Se le hacía imposible expresar, siquiera en las viejas hojas de su libro de poemas, las mil sensaciones que la dejaban estática cada vez que pasaba en frente suyo el Señor Naranjo. Cada tarde al salir del trabajo se sentaba a esperar el anhelado momento de poderlo ver y desde el andén dejaba que aquella presencia misteriosa le elevara el alma a un éxtasis de contemplación.

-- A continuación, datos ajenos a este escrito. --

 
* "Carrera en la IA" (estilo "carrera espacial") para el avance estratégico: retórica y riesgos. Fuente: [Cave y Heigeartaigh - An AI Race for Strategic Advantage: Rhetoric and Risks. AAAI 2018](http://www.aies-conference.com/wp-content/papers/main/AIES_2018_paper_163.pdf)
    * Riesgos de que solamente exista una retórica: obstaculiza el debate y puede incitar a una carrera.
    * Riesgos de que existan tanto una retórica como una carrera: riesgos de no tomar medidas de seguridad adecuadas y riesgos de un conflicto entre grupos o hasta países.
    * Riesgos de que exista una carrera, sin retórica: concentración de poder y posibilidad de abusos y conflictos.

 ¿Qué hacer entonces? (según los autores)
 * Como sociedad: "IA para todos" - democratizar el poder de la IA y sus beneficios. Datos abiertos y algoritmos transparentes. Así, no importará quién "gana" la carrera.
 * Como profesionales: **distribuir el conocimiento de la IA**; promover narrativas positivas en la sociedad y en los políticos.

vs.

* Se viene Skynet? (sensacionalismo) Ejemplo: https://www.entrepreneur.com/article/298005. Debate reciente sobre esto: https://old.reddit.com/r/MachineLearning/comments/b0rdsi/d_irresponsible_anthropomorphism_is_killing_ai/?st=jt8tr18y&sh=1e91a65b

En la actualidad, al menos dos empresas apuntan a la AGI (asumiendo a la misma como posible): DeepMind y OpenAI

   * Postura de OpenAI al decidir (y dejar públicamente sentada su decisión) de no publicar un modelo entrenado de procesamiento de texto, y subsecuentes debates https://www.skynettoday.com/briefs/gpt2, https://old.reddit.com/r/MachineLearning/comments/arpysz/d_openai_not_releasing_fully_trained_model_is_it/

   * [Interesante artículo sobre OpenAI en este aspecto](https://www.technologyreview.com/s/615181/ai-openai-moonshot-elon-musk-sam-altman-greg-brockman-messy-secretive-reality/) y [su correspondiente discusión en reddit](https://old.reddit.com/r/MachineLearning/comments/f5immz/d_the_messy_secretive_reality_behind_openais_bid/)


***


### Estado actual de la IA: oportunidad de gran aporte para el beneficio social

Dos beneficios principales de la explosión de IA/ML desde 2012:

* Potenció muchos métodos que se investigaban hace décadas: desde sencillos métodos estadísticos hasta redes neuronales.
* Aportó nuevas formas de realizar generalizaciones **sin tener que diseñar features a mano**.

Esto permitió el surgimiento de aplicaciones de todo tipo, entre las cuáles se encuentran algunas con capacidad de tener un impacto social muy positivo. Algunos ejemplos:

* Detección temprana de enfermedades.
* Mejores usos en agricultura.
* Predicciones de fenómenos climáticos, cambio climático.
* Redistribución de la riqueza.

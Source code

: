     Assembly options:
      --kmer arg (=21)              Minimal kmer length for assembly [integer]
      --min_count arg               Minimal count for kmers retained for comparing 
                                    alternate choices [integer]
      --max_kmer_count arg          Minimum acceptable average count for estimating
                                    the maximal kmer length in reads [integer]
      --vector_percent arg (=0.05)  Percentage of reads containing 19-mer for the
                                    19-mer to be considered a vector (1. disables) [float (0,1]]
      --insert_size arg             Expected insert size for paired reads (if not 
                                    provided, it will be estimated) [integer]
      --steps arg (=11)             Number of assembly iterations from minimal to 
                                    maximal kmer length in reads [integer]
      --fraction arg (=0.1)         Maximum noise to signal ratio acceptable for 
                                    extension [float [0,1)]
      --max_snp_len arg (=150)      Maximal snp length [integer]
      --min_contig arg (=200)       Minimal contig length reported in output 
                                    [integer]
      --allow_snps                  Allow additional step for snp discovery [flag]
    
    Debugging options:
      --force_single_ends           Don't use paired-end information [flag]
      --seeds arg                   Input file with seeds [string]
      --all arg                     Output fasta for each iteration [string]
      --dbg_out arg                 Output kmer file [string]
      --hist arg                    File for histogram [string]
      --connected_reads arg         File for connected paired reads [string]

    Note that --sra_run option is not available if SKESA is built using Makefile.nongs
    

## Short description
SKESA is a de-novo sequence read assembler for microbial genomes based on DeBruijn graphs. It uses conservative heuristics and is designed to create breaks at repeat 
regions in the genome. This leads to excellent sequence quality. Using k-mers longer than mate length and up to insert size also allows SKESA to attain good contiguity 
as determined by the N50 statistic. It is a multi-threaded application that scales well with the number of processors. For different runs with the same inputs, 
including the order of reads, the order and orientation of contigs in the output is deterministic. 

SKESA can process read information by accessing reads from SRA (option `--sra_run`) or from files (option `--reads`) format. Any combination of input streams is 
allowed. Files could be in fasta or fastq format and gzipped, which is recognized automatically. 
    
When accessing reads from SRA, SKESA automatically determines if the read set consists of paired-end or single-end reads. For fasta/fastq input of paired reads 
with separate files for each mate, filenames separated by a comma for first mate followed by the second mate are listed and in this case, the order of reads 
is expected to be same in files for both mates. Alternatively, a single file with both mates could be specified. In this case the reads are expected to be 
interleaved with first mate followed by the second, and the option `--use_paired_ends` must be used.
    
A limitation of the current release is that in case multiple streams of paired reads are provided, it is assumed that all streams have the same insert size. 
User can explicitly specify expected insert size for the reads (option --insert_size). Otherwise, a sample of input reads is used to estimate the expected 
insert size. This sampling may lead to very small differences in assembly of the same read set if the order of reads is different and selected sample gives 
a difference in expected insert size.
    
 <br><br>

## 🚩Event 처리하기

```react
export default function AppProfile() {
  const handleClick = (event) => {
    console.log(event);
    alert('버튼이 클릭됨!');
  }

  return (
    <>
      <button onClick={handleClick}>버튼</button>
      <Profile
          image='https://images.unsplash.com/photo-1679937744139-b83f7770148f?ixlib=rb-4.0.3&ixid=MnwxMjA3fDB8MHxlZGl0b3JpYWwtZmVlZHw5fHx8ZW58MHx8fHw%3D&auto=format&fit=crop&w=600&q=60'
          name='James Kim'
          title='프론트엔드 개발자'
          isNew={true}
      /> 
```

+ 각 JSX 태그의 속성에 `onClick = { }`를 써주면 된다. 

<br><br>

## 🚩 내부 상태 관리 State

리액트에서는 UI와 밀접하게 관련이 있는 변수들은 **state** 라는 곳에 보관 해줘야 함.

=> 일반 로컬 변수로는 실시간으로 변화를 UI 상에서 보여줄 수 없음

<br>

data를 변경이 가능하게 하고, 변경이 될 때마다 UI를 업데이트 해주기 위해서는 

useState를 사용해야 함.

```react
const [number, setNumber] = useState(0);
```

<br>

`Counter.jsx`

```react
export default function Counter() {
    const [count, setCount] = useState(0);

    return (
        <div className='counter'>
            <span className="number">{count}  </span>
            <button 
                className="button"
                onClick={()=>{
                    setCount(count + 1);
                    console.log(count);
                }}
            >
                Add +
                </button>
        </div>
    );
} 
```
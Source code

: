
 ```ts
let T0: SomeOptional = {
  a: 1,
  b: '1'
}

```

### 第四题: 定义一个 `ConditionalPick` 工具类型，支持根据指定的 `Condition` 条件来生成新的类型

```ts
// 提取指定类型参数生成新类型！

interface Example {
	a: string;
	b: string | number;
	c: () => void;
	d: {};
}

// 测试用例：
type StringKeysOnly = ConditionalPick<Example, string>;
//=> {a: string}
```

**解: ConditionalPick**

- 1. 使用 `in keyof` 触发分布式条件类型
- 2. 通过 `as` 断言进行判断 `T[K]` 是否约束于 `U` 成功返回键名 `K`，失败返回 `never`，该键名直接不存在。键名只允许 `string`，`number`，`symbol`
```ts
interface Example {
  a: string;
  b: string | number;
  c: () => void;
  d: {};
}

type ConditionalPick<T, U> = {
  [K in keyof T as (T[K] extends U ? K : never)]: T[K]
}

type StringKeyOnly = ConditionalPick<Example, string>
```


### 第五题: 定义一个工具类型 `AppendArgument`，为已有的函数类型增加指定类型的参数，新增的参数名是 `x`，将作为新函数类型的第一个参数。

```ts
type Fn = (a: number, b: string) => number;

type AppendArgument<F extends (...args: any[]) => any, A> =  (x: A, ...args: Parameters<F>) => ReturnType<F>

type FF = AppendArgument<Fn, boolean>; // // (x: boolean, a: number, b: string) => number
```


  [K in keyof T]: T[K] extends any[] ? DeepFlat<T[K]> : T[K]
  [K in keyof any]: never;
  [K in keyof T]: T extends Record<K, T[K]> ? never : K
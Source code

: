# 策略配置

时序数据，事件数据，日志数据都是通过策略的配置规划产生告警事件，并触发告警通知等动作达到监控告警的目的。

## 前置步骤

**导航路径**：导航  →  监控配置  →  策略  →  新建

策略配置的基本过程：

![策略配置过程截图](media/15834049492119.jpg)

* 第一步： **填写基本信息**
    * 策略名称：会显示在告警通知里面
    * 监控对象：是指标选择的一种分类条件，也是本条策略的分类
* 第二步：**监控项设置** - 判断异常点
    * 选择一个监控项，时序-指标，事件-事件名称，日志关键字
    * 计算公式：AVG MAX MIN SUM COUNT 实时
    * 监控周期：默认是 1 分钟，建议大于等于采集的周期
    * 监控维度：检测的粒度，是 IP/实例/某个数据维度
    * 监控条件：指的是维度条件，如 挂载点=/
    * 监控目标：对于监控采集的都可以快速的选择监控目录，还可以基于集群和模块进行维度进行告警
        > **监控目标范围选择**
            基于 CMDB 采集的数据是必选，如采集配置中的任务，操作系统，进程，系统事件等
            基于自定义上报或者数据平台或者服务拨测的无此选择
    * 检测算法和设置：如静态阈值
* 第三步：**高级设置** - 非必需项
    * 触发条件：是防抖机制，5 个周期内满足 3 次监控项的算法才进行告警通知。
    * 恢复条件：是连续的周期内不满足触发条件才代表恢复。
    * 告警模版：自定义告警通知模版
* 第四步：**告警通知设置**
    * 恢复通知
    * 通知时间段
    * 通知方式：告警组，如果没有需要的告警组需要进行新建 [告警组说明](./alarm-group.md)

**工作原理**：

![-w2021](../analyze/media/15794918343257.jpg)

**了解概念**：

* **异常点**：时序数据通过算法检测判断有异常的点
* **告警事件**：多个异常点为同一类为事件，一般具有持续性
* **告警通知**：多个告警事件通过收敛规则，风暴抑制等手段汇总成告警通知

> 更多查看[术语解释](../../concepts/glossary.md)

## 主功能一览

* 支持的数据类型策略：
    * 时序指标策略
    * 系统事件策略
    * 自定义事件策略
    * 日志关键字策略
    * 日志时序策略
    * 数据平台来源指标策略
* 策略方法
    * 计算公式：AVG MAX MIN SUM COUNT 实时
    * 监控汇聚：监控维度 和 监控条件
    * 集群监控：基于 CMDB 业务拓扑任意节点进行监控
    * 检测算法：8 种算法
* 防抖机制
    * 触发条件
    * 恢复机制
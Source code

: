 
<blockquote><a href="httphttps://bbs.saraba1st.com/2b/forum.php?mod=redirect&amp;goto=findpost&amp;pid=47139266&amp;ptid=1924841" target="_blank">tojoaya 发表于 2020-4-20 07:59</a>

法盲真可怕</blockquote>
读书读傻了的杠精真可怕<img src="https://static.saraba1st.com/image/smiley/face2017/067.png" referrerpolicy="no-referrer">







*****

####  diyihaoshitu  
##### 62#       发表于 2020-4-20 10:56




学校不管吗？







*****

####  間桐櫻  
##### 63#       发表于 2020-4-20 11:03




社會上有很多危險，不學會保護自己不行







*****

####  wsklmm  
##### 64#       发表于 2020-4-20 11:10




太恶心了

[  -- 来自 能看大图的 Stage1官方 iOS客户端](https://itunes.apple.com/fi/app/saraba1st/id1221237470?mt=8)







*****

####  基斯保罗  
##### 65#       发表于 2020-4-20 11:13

Pasaban los días y los meses, cada vez eran más apasionantes los sueños que volaban en su mente pero el miedo que la devoraba dejaba perder entre los pasos de aquel hombre las mil esperanzas de tenerlo cerca y cada instante contemplándolo, sin atreverse a hablarle, hacía remota la idea de que alguna de sus ilusiones se hiciera realidad.

Así, en cada encuentro, mientras se acrecentaba la desagradable sensación de arrepentimiento, se fue consumiendo lenta y dolorosamente su alma y cuando por fin decidió  que  era el momento indicado para amar, se había convertido por completo en un montón de cenizas que desapercibidamente se llevó el Señor Naranjo entre sus zapatos mientras extrañaba aquellos ojos verdes donde se quedaba atrapado cada tarde al salir del trabajo.